Excellent find! Trumpet, as well as the acoustically similar trombone, are very peculiar instruments when it comes to physics. They are cylindrical tubes closed at one end, so they should have a fundamental wavelength that's 4x the length of the tube, and then only generate odd overtones. Look at clarinet for an instrument that actually obeys this1.
But trumpet clearly plays a full overtone series, except for a fundamental that's apparently missing. And if you measure the actual tubing length to see what the fundamental should be, something screwy is clearly going on.
The answer is that the tube of metal does want to produce only odd overtones, but the design of the mouthpiece and bell wrangle the overtones into a full overtone series. See here for details.

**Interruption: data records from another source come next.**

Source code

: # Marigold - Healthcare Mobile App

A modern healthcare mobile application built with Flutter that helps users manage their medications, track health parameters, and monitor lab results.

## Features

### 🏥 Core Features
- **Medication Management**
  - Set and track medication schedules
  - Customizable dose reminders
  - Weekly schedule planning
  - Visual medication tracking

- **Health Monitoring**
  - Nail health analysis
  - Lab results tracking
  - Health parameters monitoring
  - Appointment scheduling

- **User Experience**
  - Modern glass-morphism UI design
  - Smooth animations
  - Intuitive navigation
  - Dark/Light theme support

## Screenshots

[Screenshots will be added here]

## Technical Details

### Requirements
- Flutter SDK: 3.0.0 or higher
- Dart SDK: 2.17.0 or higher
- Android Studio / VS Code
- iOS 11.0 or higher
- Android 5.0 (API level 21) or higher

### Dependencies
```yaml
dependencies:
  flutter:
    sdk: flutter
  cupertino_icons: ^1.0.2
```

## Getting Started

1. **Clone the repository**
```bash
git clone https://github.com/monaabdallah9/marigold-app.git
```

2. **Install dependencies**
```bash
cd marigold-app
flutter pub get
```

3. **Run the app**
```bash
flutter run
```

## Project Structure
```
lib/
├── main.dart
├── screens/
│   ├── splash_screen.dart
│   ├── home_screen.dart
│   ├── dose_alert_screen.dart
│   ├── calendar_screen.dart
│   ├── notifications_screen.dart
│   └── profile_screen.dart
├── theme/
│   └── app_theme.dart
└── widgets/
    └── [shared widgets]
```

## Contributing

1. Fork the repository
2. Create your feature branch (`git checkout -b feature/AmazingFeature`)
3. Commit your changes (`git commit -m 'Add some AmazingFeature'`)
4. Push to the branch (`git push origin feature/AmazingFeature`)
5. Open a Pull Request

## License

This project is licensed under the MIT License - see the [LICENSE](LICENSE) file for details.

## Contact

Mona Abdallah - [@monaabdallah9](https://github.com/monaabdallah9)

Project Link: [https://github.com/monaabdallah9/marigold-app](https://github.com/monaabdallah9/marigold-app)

This means that the trumpet actually does not produce its fundamental at all! You hear only the 2nd and higher harmonics, and your brain fills in the missing fundamental. It's not actually there.
The trumpet uses this psychoacoustic effect innately, but it has been intentionally used in a few other areas as well. Organists will play a set of notes that imitates an overtone series, which causes the unplayed fundamental to seem to sound. And a few modern saxophonists have learned to use multiphonics (singing through the instrument while playing) to do the same, called Tartini tones.
1The clarinet has a body length that's approximately the same as a flute or soprano sax, but plays significantly lower. Then, when you add the register key, the instrument jumps up a twelfth instead of an octave (to its third harmonic).